This summer I traveled to the Black Hills in South Dakota with my mom. To me the Black Hills meant relaxation, fun, and new sights! We drove three very long days from Cedar Crest, New Mexico. The first night, we stayed in a KOA in Laramie, Wyoming. The next morning we headed to Devil’s Tower, Wyoming. It was tall and clawed with grooves on all sides, like when you peel off string cheese. The formation was not a non-active volcano, as I thought, but layers of magma that built up over the years. It’s not completely uncovered either. As the softer stone wears away with erosion, more of Devil’s Tower is revealed. We didn’t linger too long because of the heat.
We continued to drive until we reached Hulett, Wyoming, where we stayed in the Hulett Motel. There we saw a doe with triplets! The following day found us in Custer State Park, South Dakota. We were to stay in Bluebell Campground for five days in a small cabin.
The first day at Custer, we went on a scenic drive on the Wildlife Loop, spotting many deer and antelope.
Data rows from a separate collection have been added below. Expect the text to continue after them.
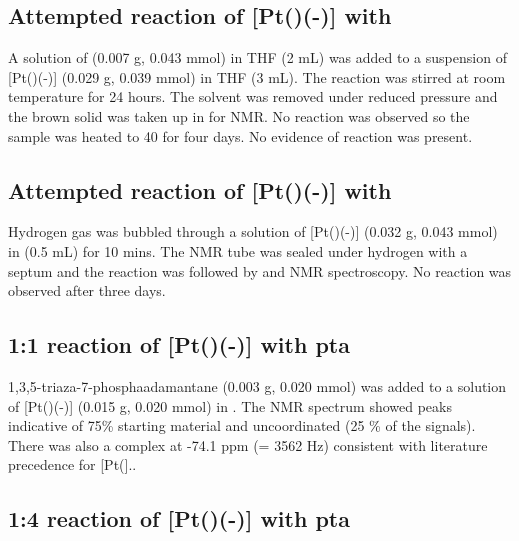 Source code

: \subsection*{Attempted reaction of \texorpdfstring{[Pt(\tButhixantphos)(-)]} P with \texorpdfstring{} N}

A solution of  (0.007 g, 0.043 mmol) in THF (2 mL) was added to a suspension of  [Pt(\tButhixantphos)(-)] (0.029 g, 0.039 mmol) in THF (3 mL).  The reaction was stirred at room temperature for 24 hours.  The solvent was removed under reduced pressure and the brown solid was taken up in  for NMR.  No reaction was observed so the sample was heated to 40 \degC{} for four days.  No evidence of reaction was present.  

\subsection*{Attempted reaction of \texorpdfstring{[Pt(\tButhixantphos)(-)]} P with \texorpdfstring{} H}

Hydrogen gas was bubbled through a solution of [Pt(\tButhixantphos)(-)] (0.032 g, 0.043 mmol) in  (0.5 mL) for 10 mins.  The NMR tube was sealed under hydrogen with a septum and the reaction was followed by \proton{} and \phosphorus{} NMR spectroscopy.  No reaction was observed after three days.  

\subsection*{1:1 reaction of \texorpdfstring{[Pt(\tButhixantphos)(-)]} P with pta}

1,3,5-triaza-7-phosphaadamantane (0.003 g, 0.020 mmol) was added to a solution of [Pt(\tButhixantphos)(-)] (0.015 g, 0.020 mmol) in .  The \phosphorus{} NMR spectrum showed peaks indicative of 75\% starting material and uncoordinated \tButhixantphos{} (25 \% of the \tButhixantphos{} signals).  There was also a complex at -74.1 ppm (\JPtP = 3562 Hz) consistent with literature precedence for [Pt(]..

\subsection*{1:4 reaction of \texorpdfstring{[Pt(\tButhixantphos)(-)]} P with pta}

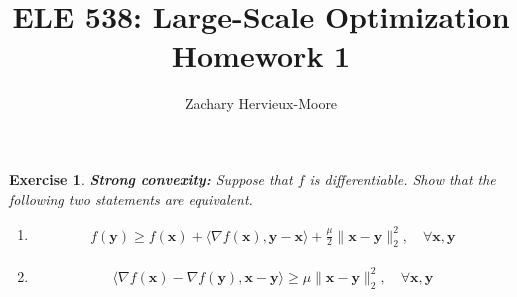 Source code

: \documentclass[12pt]{article}
\title{ELE 538: Large-Scale Optimization \\ Homework 1}
\author{Zachary Hervieux-Moore}
\date{\displaydate{date}}
\theoremstyle{colon}
\newtheorem{exercise}{Exercise}
\begin{document}
\maketitle

\clearpage

\begin{exercise}
  \textbf{Strong convexity:} Suppose that $f$ is differentiable. Show that the following two statements are equivalent.

  \begin{enumerate}[label=\roman*)]
    \item
      \begin{gather*}
        f(\bm{y}) \geq f(\bm{x}) + \langle \nabla f(\bm{x}), \bm{y} - \bm{x} \rangle + \frac{\mu}{2} \lVert \bm{x} - \bm{y} \rVert_2^2, \quad \forall \bm{x}, \bm{y}
      \end{gather*}

    \item
      \begin{gather*}
        \langle \nabla f(\bm{x}) - \nabla f(\bm{y}), \bm{x} - \bm{y} \rangle \geq \mu \lVert \bm{x} - \bm{y} \rVert_2^2, \quad \forall \bm{x}, \bm{y}
      \end{gather*}
  \end{enumerate}
\end{exercise}
\end{document}
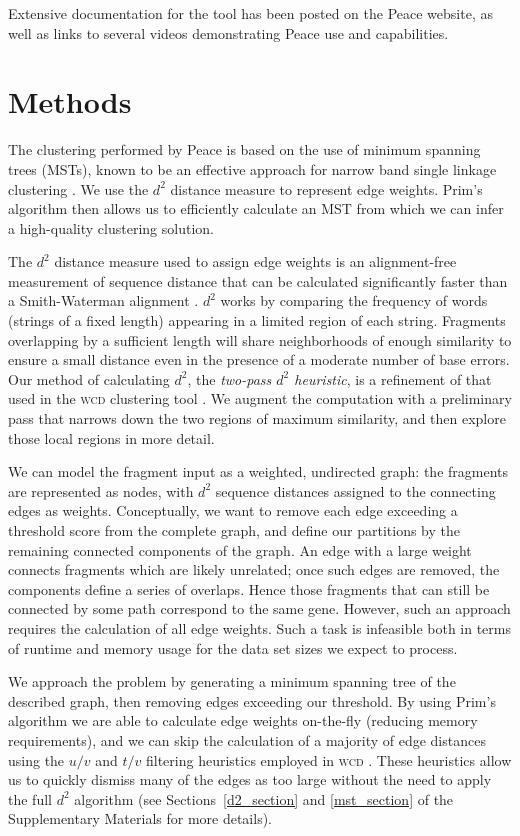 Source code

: \documentclass[a4,center,fleqn]{NAR}
\newcommand{\wcd}{\textsc{wcd }}
\begin{document}
Extensive documentation for the tool has been posted on the {\sc
  Peace} website, as well as links to several videos demonstrating
{\sc Peace} use and capabilities.


\section{Methods}

The clustering performed by {\sc Peace} is based on the use of minimum
spanning trees (MSTs), known to be an effective approach for narrow
band single linkage clustering \cite{Jain99,Wan08}. We use the $d^2$
distance measure \cite{Hide94} to represent edge weights.  Prim's
algorithm \cite{Prim57} then allows us to efficiently calculate an
MST from which we can infer a high-quality clustering solution.

The $d^2$ distance measure used to assign edge weights is an
alignment-free measurement of sequence distance that can be calculated
significantly faster than a Smith-Waterman alignment
\cite{Hide94,Foret09}.  $d^2$ works by comparing the frequency of
words (strings of a fixed length) appearing in a limited region of
each string.  Fragments overlapping by a sufficient length will share
neighborhoods of enough similarity to ensure a small distance even in
the presence of a moderate number of base errors.  Our method of
calculating $d^2$, the {\it two-pass $d^2$ heuristic}, is a refinement
of that used in the \wcd clustering tool \cite{Hazelhurst08a}.  We
augment the computation with a preliminary pass that narrows down the
two regions of maximum similarity, and then explore those local
regions in more detail.

We can model the fragment input as a weighted, undirected graph: the fragments
are represented as nodes, with $d^2$ sequence distances assigned to
the connecting edges as weights.  Conceptually, we want to remove each
edge exceeding a threshold score from the complete graph, and define
our partitions by the remaining connected components of the graph.  An
edge with a large weight connects fragments which are likely unrelated;
once such edges are removed, the components define a series of
overlaps.  Hence those fragments that can still be connected by some path
correspond to the same gene.  However, such an approach requires the
calculation of all edge weights.  Such a task is infeasible both in terms of
runtime and memory usage for the data set sizes we expect to process.

We approach the problem by generating a minimum spanning tree of the
described graph, then removing edges exceeding our threshold.  By
using Prim's algorithm we are able to calculate edge weights
on-the-fly (reducing memory requirements), and we can skip the
calculation of a majority of edge distances using the $u/v$ and $t/v$
filtering heuristics employed in \wcd \cite{Hazelhurst08a}.
These heuristics allow us to quickly dismiss many of the edges as too
large without the need to apply the full $d^2$ algorithm (see
Sections~\ref{d2_section} and \ref{mst_section} of the Supplementary
Materials for more details). 
\end{document}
Our cameras flashed every five seconds and we put them down momentarily as we headed to Bear Country USA. The poor cameras never got another break. We resumed picture-taking enthusiastically as soon as we saw the elk with the massive racks lounging in the grass. Wolves lazed in the road. A caged mountain lion eyed us disinterestedly, a bear resting in front of its chain-link fence. We saw some mountain goats, but they were hardly worth looking at compared to the bears. When we reach their territory, our cameras worked overtime.
Shaggy cinnamon lumps scratched idly at itches on their necks, and fuzzy black shadows wandered through the grass. It was a bear safari. We drove to the baby enclosure, where a grassy fenced area showed scurrying little blobs, constantly launching themselves at each other. As we approached, the blobs defined themselves as fuzzy bear cubs. They tussled with each other, only to be distracted by the golf cart that came to feed them. Then they all stood on their hind legs, their little necks craning upward, eyes glued to the treats. And you guessed it; our cameras were snapping pictures a mile a minute.
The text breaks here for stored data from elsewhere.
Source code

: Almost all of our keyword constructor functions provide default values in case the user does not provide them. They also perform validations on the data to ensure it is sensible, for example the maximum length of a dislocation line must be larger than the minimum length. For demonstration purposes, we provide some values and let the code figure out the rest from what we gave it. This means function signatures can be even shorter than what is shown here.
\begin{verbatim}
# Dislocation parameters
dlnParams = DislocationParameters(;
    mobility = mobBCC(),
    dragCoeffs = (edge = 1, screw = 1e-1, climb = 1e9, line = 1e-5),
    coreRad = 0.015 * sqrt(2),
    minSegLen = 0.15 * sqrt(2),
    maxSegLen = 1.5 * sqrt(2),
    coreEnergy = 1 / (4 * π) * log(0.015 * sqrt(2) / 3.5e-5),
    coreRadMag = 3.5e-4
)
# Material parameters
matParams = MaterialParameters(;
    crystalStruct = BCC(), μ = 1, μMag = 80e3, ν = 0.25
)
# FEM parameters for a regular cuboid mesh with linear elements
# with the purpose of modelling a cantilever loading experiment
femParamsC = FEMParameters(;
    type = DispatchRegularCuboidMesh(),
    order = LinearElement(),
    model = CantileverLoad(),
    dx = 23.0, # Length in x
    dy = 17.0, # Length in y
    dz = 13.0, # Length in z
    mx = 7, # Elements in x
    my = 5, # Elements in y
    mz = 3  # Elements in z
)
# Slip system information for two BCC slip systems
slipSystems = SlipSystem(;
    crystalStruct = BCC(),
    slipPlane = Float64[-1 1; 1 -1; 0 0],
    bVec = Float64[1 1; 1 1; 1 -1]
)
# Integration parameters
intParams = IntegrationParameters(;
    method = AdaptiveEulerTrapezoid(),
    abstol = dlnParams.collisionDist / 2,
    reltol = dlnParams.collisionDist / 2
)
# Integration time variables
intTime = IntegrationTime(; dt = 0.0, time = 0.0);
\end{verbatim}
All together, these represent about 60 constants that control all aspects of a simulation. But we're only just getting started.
After finally managing to tear our eyes away, we fell into the tourist trap of Keystone. We shopped till we dropped. But the main attraction was still yet to see. The big heads carved in the rock. That’s right, Mt. Rushmore. Naturally we took pictures and explored the history of Mt Rushmore a little bit. I learned that originally they weren’t going to put Teddy up there, and they made a booboo on Jefferson’s face, so they had to blow him off the mountain and move the whole thing over.
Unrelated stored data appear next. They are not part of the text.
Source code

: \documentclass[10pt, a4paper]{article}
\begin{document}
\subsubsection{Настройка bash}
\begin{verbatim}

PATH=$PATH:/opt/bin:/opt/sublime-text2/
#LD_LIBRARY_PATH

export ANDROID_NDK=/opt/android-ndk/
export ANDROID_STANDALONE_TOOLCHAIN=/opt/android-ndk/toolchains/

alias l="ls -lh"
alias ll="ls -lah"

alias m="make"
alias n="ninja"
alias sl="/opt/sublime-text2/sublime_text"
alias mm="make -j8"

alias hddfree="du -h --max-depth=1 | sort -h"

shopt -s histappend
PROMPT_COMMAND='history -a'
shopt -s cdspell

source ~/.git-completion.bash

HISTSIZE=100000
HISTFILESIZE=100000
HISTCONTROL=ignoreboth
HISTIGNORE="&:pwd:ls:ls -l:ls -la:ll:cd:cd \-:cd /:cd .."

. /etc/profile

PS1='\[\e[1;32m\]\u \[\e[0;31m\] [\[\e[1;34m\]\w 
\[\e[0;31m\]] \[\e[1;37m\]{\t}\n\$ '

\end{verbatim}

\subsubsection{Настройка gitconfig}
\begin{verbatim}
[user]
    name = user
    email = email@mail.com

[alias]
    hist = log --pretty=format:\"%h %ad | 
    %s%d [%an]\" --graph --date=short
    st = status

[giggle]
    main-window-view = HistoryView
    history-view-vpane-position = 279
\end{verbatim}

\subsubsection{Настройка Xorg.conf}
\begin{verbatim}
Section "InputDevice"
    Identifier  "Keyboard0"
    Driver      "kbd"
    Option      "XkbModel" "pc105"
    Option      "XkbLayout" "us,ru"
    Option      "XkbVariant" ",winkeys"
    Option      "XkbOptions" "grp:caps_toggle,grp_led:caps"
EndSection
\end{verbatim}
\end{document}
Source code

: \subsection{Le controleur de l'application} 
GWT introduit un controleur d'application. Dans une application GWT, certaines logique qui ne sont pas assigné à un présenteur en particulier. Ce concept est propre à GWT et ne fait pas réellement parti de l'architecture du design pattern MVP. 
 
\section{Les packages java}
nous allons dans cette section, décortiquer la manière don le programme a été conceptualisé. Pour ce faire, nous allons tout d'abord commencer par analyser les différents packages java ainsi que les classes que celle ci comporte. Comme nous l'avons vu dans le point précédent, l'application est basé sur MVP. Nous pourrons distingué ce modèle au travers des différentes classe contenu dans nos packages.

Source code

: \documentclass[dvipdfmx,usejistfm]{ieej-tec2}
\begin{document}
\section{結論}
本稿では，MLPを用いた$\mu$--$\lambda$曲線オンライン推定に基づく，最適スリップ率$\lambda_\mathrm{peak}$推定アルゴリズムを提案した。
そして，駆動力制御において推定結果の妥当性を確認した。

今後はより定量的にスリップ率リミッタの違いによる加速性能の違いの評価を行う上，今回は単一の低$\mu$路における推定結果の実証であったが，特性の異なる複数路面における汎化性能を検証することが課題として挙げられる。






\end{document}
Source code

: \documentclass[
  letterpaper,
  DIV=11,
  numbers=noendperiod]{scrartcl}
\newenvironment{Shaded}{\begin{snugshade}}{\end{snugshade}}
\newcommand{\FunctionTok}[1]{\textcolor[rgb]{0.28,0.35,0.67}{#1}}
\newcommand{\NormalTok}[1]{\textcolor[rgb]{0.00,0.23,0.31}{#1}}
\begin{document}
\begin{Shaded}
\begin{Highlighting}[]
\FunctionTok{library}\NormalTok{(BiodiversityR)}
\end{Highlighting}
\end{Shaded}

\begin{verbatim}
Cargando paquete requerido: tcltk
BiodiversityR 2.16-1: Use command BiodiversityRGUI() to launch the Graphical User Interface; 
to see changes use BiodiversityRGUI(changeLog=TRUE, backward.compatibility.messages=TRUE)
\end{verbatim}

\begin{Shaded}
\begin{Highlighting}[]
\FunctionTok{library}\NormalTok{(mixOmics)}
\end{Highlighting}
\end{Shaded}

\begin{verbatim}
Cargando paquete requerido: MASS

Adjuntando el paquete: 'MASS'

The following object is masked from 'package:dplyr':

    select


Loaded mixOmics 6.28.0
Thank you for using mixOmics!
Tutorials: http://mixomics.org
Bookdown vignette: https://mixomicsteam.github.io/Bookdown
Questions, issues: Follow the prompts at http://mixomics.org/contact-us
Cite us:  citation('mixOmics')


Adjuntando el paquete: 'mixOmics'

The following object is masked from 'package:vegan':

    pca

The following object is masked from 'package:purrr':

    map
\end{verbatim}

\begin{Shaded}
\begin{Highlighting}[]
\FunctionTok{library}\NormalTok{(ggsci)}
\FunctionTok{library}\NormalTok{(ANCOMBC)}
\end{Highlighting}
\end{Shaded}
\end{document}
The rest of the week consisted of a boring non scenic train ride from Hill City to Keystone, a tour of Wind Cave, a trip to the hot rugged Badlands (which I wouldn’t return to), scenic drives, and much ogling at the hundreds of buffalo in Custer State Park. Not to mention, the wild burros, that would shove their cute obnoxious noses into your car window if you had food. They weren’t considered wildlife, because they had been turned loose by people going up to the fire tower, and therefore it was acceptable to stuff their furry faces. I had so much fun, and I hope other people enjoy the Black Hills as much as I did!